Entidades Paranaenses Cobram Transparência e Rigor em Apuração do Caso Banco Master Envolvendo Autoridades do STF e PGR
Entidades da sociedade civil e do setor produtivo do Paraná se manifestaram publicamente nesta quinta-feira (3) exigindo uma apuração rigorosa dos fatos relacionados ao Banco Master que envolvem o Supremo Tribunal Federal (STF) e a Procuradoria-Geral da República (PGR). A posição surge após a divulgação de um relatório da Polícia Federal (PF), tornado público por ordem do ministro André Mendonça, que contém mensagens do dono do Banco Master, Daniel Vorcaro, para o contato identificado como “Alexandre de Moraes”.
O Instituto Democracia e Liberdade (IDL), a Associação Comercial do Paraná (ACP) e o Movimento Pró-Paraná foram as principais vozes a clamar por transparência. Em um manifesto, o IDL classificou o episódio como “a maior fraude financeira da história brasileira”, alertando para um grave teste de credibilidade das instituições do país. Para a entidade, o envolvimento citado de autoridades dos Três Poderes prejudica a imagem do Judiciário e demanda explicações imediatas e convincentes.
O documento do IDL ressalta que a moralidade e o respeito à Constituição são valores inegociáveis. O instituto afirma que não admite imoralidade e mentira, especialmente de homens públicos que tomam decisões cruciais para a população. As entidades empresariais defenderam o afastamento imediato do ministro Alexandre de Moraes e a declaração de suspeição do procurador-geral da República, Paulo Gonet.
Apoio a Fachin e Alerta Econômico
A ACP e o Movimento Pró-Paraná, por meio de seus conselhos, enviaram uma nota pública ao presidente do STF, ministro Edson Fachin, expressando solidariedade e apoio à sua condução técnica. As entidades enfatizaram a necessidade de que a serenidade institucional seja acompanhada de celeridade e firmeza na resolução do caso Banco Master.
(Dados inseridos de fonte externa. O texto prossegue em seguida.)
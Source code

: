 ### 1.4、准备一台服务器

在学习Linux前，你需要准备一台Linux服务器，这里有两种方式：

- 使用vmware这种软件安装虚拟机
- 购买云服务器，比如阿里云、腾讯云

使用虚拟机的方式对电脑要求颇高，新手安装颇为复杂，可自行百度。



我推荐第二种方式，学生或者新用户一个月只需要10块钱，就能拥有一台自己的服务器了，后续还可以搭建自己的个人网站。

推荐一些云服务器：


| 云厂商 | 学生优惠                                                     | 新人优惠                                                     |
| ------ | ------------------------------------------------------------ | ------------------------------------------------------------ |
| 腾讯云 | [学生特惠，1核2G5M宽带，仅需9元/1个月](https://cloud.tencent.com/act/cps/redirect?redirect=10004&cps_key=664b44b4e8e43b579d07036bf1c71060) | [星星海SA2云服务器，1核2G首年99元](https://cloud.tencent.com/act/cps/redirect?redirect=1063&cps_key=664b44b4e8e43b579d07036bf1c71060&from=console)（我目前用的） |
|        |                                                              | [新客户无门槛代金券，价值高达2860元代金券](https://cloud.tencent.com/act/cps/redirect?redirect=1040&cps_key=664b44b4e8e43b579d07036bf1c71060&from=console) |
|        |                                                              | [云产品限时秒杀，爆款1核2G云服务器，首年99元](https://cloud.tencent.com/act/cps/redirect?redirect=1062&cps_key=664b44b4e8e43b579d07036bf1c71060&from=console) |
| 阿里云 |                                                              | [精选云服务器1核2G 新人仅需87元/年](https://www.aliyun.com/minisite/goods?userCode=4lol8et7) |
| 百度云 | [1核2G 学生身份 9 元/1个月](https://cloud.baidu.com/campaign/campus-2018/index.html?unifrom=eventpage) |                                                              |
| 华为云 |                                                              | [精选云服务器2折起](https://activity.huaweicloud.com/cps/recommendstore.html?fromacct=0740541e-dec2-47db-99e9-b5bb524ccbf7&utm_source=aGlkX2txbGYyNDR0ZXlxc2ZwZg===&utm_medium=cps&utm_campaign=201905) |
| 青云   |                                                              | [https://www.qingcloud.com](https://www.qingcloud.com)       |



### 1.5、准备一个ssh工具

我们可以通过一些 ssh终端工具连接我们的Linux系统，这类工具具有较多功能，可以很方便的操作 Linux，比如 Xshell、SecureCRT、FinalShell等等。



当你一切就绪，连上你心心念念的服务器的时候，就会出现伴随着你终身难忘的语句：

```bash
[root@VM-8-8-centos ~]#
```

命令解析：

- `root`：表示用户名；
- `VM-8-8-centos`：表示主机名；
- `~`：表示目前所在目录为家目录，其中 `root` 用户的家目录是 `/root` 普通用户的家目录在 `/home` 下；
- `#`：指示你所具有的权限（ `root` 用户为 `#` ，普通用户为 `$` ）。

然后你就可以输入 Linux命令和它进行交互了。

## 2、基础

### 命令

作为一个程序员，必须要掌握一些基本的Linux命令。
Em suas demandas, as entidades empresariais solicitaram o afastamento imediato do ministro Alexandre de Moraes. Além disso, pediram que o procurador-geral da República, Paulo Gonet, seja declarado suspeito para atuar nos inquéritos relacionados ao Banco Master. Gonet é mencionado em diálogos como alguém que deveria intervir para impedir ações contra a instituição.
As organizações paranaenses alertaram que a instabilidade gerada no Poder Judiciário transcende o meio jurídico, afetando diretamente o ambiente de negócios e o crescimento econômico do Brasil. A nota conjunta destaca que a instabilidade do Judiciário reverbera em toda a sociedade, especialmente na economia, e que são urgentes medidas firmes para estabilizar as relações institucionais.
OAB-PR Também Pede Afastamento e Suspeição
A seccional do Paraná da Ordem dos Advogados do Brasil (OAB-PR) também se manifestou, anunciando o envio de uma nota ao presidente do STF, Edson Fachin, defendendo o afastamento do ministro Alexandre de Moraes. O Conselho Pleno da OAB-PR aprovou por unanimidade a solicitação.
No documento, a OAB-PR defende ainda que o procurador-geral da República, Paulo Gonet, seja considerado suspeito para atuar nos inquéritos sobre o caso Banco Master. A entidade considera que os fatos noticiados são de tal gravidade que a permanência de ambos em suas funções, enquanto a apuração ocorre, compromete a credibilidade do próprio procedimento investigatório.
Fachin Promete Análise e Medidas
Em resposta às manifestações, o presidente do STF, Edson Fachin, comprometeu-se a analisar o caso do Banco Master e anunciar as medidas cabíveis “no tempo devido e sem precipitação”. Sem mencionar diretamente Moraes ou Mendonça, Fachin afirmou que os “indícios reclamam o devido encaminhamento institucional”, distinguindo “de um lado” circunstâncias ligadas à “atuação processual” e, “de outro”, “sérios elementos de fato”.
A Tribuna do Paraná buscou contato com o gabinete do ministro Alexandre de Moraes, com a assessoria de imprensa do Supremo e com a Procuradoria-Geral da República para obter manifestações sobre o caso Banco Master. O espaço permanece aberto para quaisquer declarações adicionais sobre o escândalo financeiro.